Data provided
[Start of Attachment]

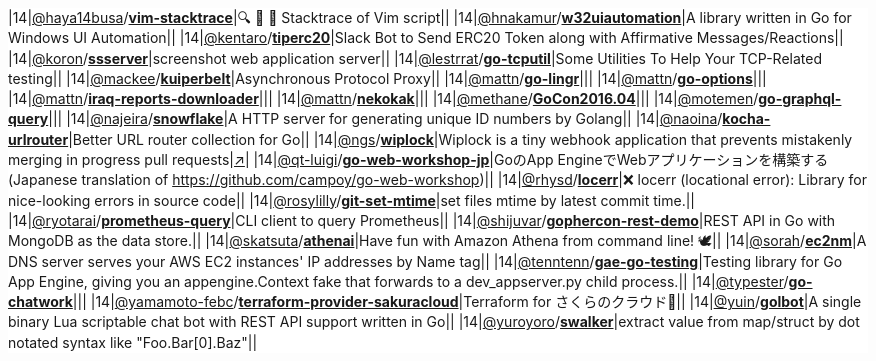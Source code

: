 |14|[@haya14busa](https://github.com/haya14busa)/[**vim-stacktrace**](https://github.com/haya14busa/vim-stacktrace)|:mag: :bug: :paw_prints:  Stacktrace of Vim script||
|14|[@hnakamur](https://github.com/hnakamur)/[**w32uiautomation**](https://github.com/hnakamur/w32uiautomation)|A library written in Go for Windows UI Automation||
|14|[@kentaro](https://github.com/kentaro)/[**tiperc20**](https://github.com/kentaro/tiperc20)|Slack Bot to Send ERC20 Token along with Affirmative Messages/Reactions||
|14|[@koron](https://github.com/koron)/[**ssserver**](https://github.com/koron/ssserver)|screenshot web application server||
|14|[@lestrrat](https://github.com/lestrrat)/[**go-tcputil**](https://github.com/lestrrat/go-tcputil)|Some Utilities To Help Your TCP-Related testing||
|14|[@mackee](https://github.com/mackee)/[**kuiperbelt**](https://github.com/mackee/kuiperbelt)|Asynchronous Protocol Proxy||
|14|[@mattn](https://github.com/mattn)/[**go-lingr**](https://github.com/mattn/go-lingr)|||
|14|[@mattn](https://github.com/mattn)/[**go-options**](https://github.com/mattn/go-options)|||
|14|[@mattn](https://github.com/mattn)/[**iraq-reports-downloader**](https://github.com/mattn/iraq-reports-downloader)|||
|14|[@mattn](https://github.com/mattn)/[**nekokak**](https://github.com/mattn/nekokak)|||
|14|[@methane](https://github.com/methane)/[**GoCon2016.04**](https://github.com/methane/GoCon2016.04)|||
|14|[@motemen](https://github.com/motemen)/[**go-graphql-query**](https://github.com/motemen/go-graphql-query)|||
|14|[@najeira](https://github.com/najeira)/[**snowflake**](https://github.com/najeira/snowflake)|A HTTP server for generating unique ID numbers by Golang||
|14|[@naoina](https://github.com/naoina)/[**kocha-urlrouter**](https://github.com/naoina/kocha-urlrouter)|Better URL router collection for Go||
|14|[@ngs](https://github.com/ngs)/[**wiplock**](https://github.com/ngs/wiplock)|Wiplock is a tiny webhook application that prevents mistakenly merging in progress pull requests|[:arrow_upper_right:](https://wiplock.com)|
|14|[@qt-luigi](https://github.com/qt-luigi)/[**go-web-workshop-jp**](https://github.com/qt-luigi/go-web-workshop-jp)|GoのApp EngineでWebアプリケーションを構築する (Japanese translation of https://github.com/campoy/go-web-workshop)||
|14|[@rhysd](https://github.com/rhysd)/[**locerr**](https://github.com/rhysd/locerr)|:x: locerr (locational error): Library for nice-looking errors in source code||
|14|[@rosylilly](https://github.com/rosylilly)/[**git-set-mtime**](https://github.com/rosylilly/git-set-mtime)|set files mtime by latest commit time.||
|14|[@ryotarai](https://github.com/ryotarai)/[**prometheus-query**](https://github.com/ryotarai/prometheus-query)|CLI client to query Prometheus||
|14|[@shijuvar](https://github.com/shijuvar)/[**gophercon-rest-demo**](https://github.com/shijuvar/gophercon-rest-demo)|REST API in Go with MongoDB as the data store.||
|14|[@skatsuta](https://github.com/skatsuta)/[**athenai**](https://github.com/skatsuta/athenai)|Have fun with Amazon Athena from command line! 🕊||
|14|[@sorah](https://github.com/sorah)/[**ec2nm**](https://github.com/sorah/ec2nm)|A DNS server serves  your AWS EC2 instances' IP addresses by Name tag||
|14|[@tenntenn](https://github.com/tenntenn)/[**gae-go-testing**](https://github.com/tenntenn/gae-go-testing)|Testing library for Go App Engine, giving you an appengine.Context fake that forwards to a dev_appserver.py child process.||
|14|[@typester](https://github.com/typester)/[**go-chatwork**](https://github.com/typester/go-chatwork)|||
|14|[@yamamoto-febc](https://github.com/yamamoto-febc)/[**terraform-provider-sakuracloud**](https://github.com/yamamoto-febc/terraform-provider-sakuracloud)|Terraform for さくらのクラウド:cherry_blossom:||
|14|[@yuin](https://github.com/yuin)/[**golbot**](https://github.com/yuin/golbot)|A single binary Lua scriptable chat bot with REST API support written in Go||
|14|[@yuroyoro](https://github.com/yuroyoro)/[**swalker**](https://github.com/yuroyoro/swalker)|extract value from map/struct by dot notated syntax like "Foo.Bar[0].Baz"||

[End of Attachment]

Task item
Identify the lines in the entries that hold "query" and return each one.

Answer for this exercise
|14|[@motemen](https://github.com/motemen)/[**go-graphql-query**](https://github.com/motemen/go-graphql-query)|||
|14|[@ryotarai](https://github.com/ryotarai)/[**prometheus-query**](https://github.com/ryotarai/prometheus-query)|CLI client to query Prometheus||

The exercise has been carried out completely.